(Dataset entries)
- Opening Delimiter -
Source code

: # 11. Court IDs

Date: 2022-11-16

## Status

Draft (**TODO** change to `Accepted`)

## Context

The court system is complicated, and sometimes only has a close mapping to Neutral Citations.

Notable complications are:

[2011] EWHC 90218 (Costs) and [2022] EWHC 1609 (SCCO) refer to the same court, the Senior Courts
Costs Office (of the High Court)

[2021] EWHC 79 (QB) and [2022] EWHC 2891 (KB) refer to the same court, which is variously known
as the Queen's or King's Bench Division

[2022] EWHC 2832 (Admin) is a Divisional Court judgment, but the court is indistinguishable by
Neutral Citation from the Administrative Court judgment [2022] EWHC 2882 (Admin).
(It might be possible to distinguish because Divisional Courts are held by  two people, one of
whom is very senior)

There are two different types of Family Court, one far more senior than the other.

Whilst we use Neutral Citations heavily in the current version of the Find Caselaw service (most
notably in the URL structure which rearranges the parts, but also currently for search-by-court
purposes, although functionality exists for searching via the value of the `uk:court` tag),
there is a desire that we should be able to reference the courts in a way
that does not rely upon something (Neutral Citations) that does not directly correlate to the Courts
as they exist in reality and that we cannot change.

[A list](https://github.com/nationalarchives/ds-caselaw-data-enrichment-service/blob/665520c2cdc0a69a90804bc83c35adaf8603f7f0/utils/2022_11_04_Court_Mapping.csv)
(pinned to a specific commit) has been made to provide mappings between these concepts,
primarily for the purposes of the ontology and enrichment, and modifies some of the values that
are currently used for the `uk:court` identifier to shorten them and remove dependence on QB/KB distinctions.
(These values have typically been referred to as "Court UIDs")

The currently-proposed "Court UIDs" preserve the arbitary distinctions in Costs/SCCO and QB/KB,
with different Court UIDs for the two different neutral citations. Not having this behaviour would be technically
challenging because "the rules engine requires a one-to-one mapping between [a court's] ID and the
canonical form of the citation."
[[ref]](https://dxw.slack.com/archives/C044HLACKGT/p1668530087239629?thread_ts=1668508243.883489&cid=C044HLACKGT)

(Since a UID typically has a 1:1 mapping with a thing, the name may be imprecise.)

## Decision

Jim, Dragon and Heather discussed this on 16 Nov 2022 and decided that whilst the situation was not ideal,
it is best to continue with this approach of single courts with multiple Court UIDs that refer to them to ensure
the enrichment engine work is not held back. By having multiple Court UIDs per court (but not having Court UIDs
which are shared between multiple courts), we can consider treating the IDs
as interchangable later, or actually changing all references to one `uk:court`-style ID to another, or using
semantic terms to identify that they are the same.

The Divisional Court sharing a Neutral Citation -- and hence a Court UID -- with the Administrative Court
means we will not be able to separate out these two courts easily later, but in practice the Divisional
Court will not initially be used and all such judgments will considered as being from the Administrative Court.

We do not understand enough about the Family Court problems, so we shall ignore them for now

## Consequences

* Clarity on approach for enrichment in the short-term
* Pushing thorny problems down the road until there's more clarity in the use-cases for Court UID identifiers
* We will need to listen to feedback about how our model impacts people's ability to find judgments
- Closing Delimiter -
■ **What the exercise asks**
A word-for-word copy of the lines above from the one with "Court will not" through the one with "Court UID identifiers", inclusive, is the only output wanted.

■ **Result of the task**
Court will not initially be used and all such judgments will considered as being from the Administrative Court.

We do not understand enough about the Family Court problems, so we shall ignore them for now

## Consequences

* Clarity on approach for enrichment in the short-term
* Pushing thorny problems down the road until there's more clarity in the use-cases for Court UID identifiers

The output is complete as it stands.